_TASK GOAL_. Find the line in the entries below that contains "de l'arène, face". Repeat it exactly, and every line after it through the line that contains "combats de gladiateurs.".

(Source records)
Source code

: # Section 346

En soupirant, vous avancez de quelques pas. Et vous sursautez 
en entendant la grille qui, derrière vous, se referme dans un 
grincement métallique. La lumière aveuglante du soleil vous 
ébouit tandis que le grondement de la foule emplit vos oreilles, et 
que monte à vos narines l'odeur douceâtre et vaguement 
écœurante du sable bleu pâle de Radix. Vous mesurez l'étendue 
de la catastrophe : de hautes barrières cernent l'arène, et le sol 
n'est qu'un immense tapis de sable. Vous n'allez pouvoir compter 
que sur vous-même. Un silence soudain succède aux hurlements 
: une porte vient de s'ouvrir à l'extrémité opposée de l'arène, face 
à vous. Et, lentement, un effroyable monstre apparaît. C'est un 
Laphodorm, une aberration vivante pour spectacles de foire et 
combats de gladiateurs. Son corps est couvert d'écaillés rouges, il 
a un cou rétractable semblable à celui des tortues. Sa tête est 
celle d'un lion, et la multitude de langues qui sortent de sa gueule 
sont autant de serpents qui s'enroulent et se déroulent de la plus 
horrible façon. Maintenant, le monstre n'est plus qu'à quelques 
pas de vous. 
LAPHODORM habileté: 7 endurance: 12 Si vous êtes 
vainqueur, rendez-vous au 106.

==

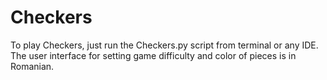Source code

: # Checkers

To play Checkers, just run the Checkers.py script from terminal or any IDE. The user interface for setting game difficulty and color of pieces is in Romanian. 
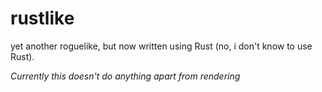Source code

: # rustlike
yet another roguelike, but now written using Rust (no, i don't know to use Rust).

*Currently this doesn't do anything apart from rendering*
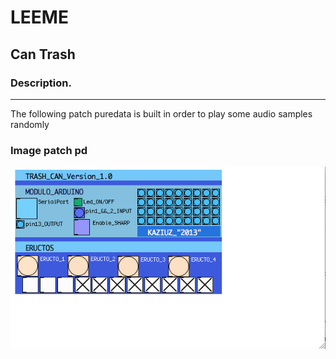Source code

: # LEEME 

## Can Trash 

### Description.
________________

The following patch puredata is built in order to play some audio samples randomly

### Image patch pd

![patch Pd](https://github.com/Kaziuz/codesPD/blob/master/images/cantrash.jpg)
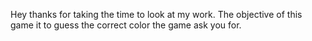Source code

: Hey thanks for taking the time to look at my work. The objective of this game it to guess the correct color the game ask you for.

_YOUR SOLUTION_.
: une porte vient de s'ouvrir à l'extrémité opposée de l'arène, face 
à vous. Et, lentement, un effroyable monstre apparaît. C'est un 
Laphodorm, une aberration vivante pour spectacles de foire et 
combats de gladiateurs. Son corps est couvert d'écaillés rouges, il 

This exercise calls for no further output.